Submitted to: BMC Genomics
Publication Type: Peer Reviewed Journal
Publication Acceptance Date: 9/19/2007
Publication Date: 9/19/2007
Citation: Schlueter, J., Lin, J., Schlueter, S., Vasylenko-Sanders, I., Deshpandem, S., Yi, J., O'Bleness, M., Roe, B., Nelson, R., Scheffler, B.E., Jackson, S., Shoemaker, R.C. 2007. Gene duplication and paleopolyploidy in soybean and the implications for whole genome sequencing. Biomed Central (BMC) Genomics. 8:330.
Interpretive Summary: The genome of soybean is currently being decoded through a cooperative arrangement between USDA and DOE. The approach being used requires that millions of small segments of DNA sequence be reassembled into psuedochromosomes. The soybean genome has been duplicated at least twice. This creates some regions that very closely resemble other regions. This may cause problems when putting the genome back together.

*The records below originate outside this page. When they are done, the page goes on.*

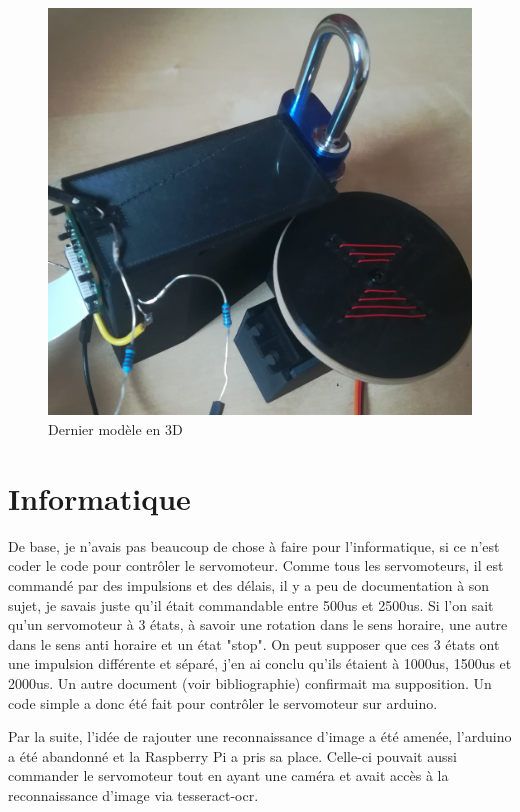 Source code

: \documentclass[twoside]{article}
\begin{document}
\begin{multicols}{2}
\begin{figure}[H]
\centering
\includegraphics[scale=0.1]{modelefinalirl.jpg}
\caption{Dernier modèle en 3D}
\end{figure}


\section{Informatique}

De base, je n'avais pas beaucoup de chose à faire pour l'informatique, si ce n'est coder le code pour contrôler le servomoteur. Comme tous les servomoteurs, il est commandé par des impulsions et des délais, il y a peu de documentation à son sujet, je savais juste qu'il était commandable entre 500us et 2500us. Si l'on sait qu'un servomoteur à 3 états, à savoir une rotation dans le sens horaire, une autre dans le sens anti horaire et un état "stop". On peut supposer que ces 3 états ont une impulsion différente et séparé, j'en ai conclu qu'ils étaient à 1000us, 1500us et 2000us. Un autre document (voir bibliographie) confirmait ma supposition. Un code simple a donc été fait pour contrôler le servomoteur sur arduino.

Par la suite, l'idée de rajouter une reconnaissance d'image a été amenée, l'arduino a été abandonné et la Raspberry Pi a pris sa place. Celle-ci pouvait aussi commander le servomoteur tout en ayant une caméra et avait accès à la reconnaissance d'image via tesseract-ocr.


\end{multicols}
\end{document}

In this study the authors identified and decoded duplicated regions of the genome. They compared the organization of the duplicated regions, mixed the sequences together, and then assembled the regions. They concluded that the soybean genome is a mosaic of organizational structures. They also concluded that even highly similar regions can still be assembled without serious confusion. This information is important to geneticists and informaticists who are studying the evolution of the hereditary material of important crops such as soybean and who will be assembling the whole genome sequence.
Technical Abstract: Seventeen BACs representing ~ 2.03 Mb were sequenced as representative homeologous regions from the paleopolyploid soybean (Glycine max (L.) Merr.) genome. Sequence identity comparisons between homeologous BACs shows that the soybean genome is a mosaic of retained paleopolyploid regions. some having high sequence homeology on a gene for gene basis while other regions share only the gene that identified the duplicate BACs. In light of the whole-genome shotgun sequencing effort in soybean, the effects of retained paleopolyploidy in sequence assemblies were investigated. While duplicate BACs with high sequence similarity (upwards of 95%) do not cross-assemble, tandem duplications of greater than 95% similarity cause assembly errors. A preliminary assembly of 80,000 sequence traces from the JGI-DOE sequencing effort show that many repetitive sequences within the soybean genome have not been fully characterized and will need to be screened for during a whole-genome assembly.